## Requirement
Give back, exactly and with nothing added, the lines that run from the one containing "- SECRET_KEY" to the final line below.
************
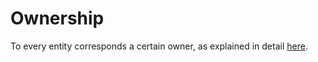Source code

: # Ownership

To every entity corresponds a certain owner, as explained in detail [here](/entities-general/ownership.md).
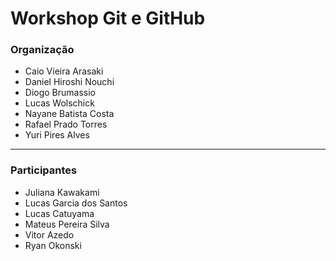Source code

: # Workshop Git e GitHub

### Organização
- Caio Vieira Arasaki
- Daniel Hiroshi Nouchi
- Diogo Brumassio
- Lucas Wolschick
- Nayane Batista Costa
- Rafael Prado Torres
- Yuri Pires Alves
---
### Participantes
- Juliana Kawakami
- Lucas Garcia dos Santos
- Lucas Catuyama
- Mateus Pereira Silva
- Vitor Azedo
- Ryan Okonski
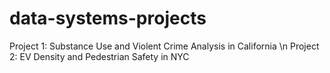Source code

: # data-systems-projects

Project 1: Substance Use and Violent Crime Analysis in California \n
Project 2: EV Density and Pedestrian Safety in NYC
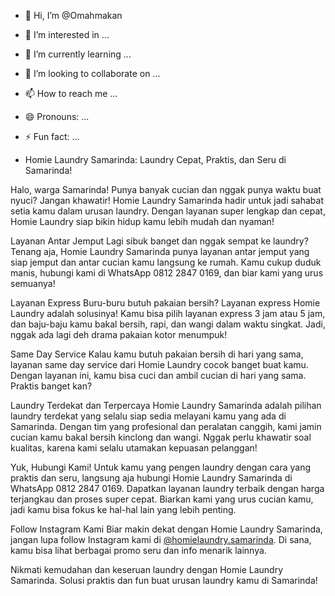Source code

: - 👋 Hi, I’m @Omahmakan
- 👀 I’m interested in ...
- 🌱 I’m currently learning ...
- 💞️ I’m looking to collaborate on ...
- 📫 How to reach me ...
- 😄 Pronouns: ...
- ⚡ Fun fact: ...

- Homie Laundry Samarinda: Laundry Cepat, Praktis, dan Seru di Samarinda!

Halo, warga Samarinda! Punya banyak cucian dan nggak punya waktu buat nyuci? Jangan khawatir! Homie Laundry Samarinda hadir untuk jadi sahabat setia kamu dalam urusan laundry. Dengan layanan super lengkap dan cepat, Homie Laundry siap bikin hidup kamu lebih mudah dan nyaman!

Layanan Antar Jemput
Lagi sibuk banget dan nggak sempat ke laundry? Tenang aja, Homie Laundry Samarinda punya layanan antar jemput yang siap jemput dan antar cucian kamu langsung ke rumah. Kamu cukup duduk manis, hubungi kami di WhatsApp 0812 2847 0169, dan biar kami yang urus semuanya!

Layanan Express
Buru-buru butuh pakaian bersih? Layanan express Homie Laundry adalah solusinya! Kamu bisa pilih layanan express 3 jam atau 5 jam, dan baju-baju kamu bakal bersih, rapi, dan wangi dalam waktu singkat. Jadi, nggak ada lagi deh drama pakaian kotor menumpuk!

Same Day Service
Kalau kamu butuh pakaian bersih di hari yang sama, layanan same day service dari Homie Laundry cocok banget buat kamu. Dengan layanan ini, kamu bisa cuci dan ambil cucian di hari yang sama. Praktis banget kan?

Laundry Terdekat dan Terpercaya
Homie Laundry Samarinda adalah pilihan laundry terdekat yang selalu siap sedia melayani kamu yang ada di Samarinda. Dengan tim yang profesional dan peralatan canggih, kami jamin cucian kamu bakal bersih kinclong dan wangi. Nggak perlu khawatir soal kualitas, karena kami selalu utamakan kepuasan pelanggan!

Yuk, Hubungi Kami!
Untuk kamu yang pengen laundry dengan cara yang praktis dan seru, langsung aja hubungi Homie Laundry Samarinda di WhatsApp 0812 2847 0169. Dapatkan layanan laundry terbaik dengan harga terjangkau dan proses super cepat. Biarkan kami yang urus cucian kamu, jadi kamu bisa fokus ke hal-hal lain yang lebih penting.

Follow Instagram Kami
Biar makin dekat dengan Homie Laundry Samarinda, jangan lupa follow Instagram kami di [@homielaundry.samarinda](https://www.instagram.com/homielaundry.samarinda). Di sana, kamu bisa lihat berbagai promo seru dan info menarik lainnya.

Nikmati kemudahan dan keseruan laundry dengan Homie Laundry Samarinda. Solusi praktis dan fun buat urusan laundry kamu di Samarinda!

<!---
Omahmakan/Omahmakan is a ✨ special ✨ repository because its `README.md` (this file) appears on your GitHub profile.
You can click the Preview link to take a look at your changes.
--->
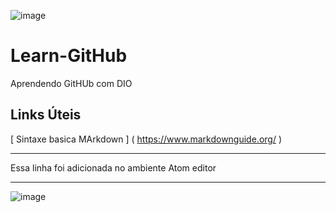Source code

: ![image](https://user-images.githubusercontent.com/30661697/176339964-519bbfc4-2e82-48e7-9d98-117deebad199.png)



# Learn-GitHub
 Aprendendo GitHUb com DIO 
 
 ## Links Úteis 
 
 [ Sintaxe basica MArkdown ] ( https://www.markdownguide.org/ )
 
 
 <hr>

 Essa linha foi adicionada no ambiente Atom editor
 
 <hr>
 
 ![image](https://user-images.githubusercontent.com/30661697/176432804-5feee1b9-1623-4ab7-9e3d-555286cf46cc.png)

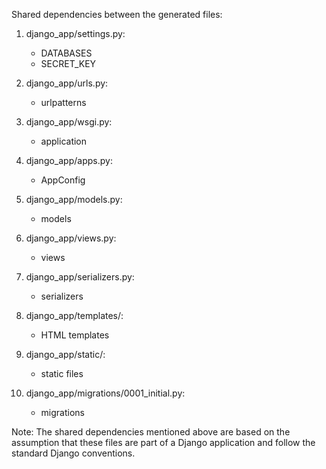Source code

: Shared dependencies between the generated files:

1. django_app/settings.py: 
   - DATABASES
   - SECRET_KEY

2. django_app/urls.py:
   - urlpatterns

3. django_app/wsgi.py:
   - application

4. django_app/apps.py:
   - AppConfig

5. django_app/models.py:
   - models

6. django_app/views.py:
   - views

7. django_app/serializers.py:
   - serializers

8. django_app/templates/:
   - HTML templates

9. django_app/static/:
   - static files

10. django_app/migrations/0001_initial.py:
    - migrations

Note: The shared dependencies mentioned above are based on the assumption that these files are part of a Django application and follow the standard Django conventions.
************
## Answer to the problem
   - SECRET_KEY

2. django_app/urls.py:
   - urlpatterns

3. django_app/wsgi.py:
   - application

4. django_app/apps.py:
   - AppConfig

5. django_app/models.py:
   - models

6. django_app/views.py:
   - views

7. django_app/serializers.py:
   - serializers

8. django_app/templates/:
   - HTML templates

9. django_app/static/:
   - static files

10. django_app/migrations/0001_initial.py:
    - migrations

Note: The shared dependencies mentioned above are based on the assumption that these files are part of a Django application and follow the standard Django conventions.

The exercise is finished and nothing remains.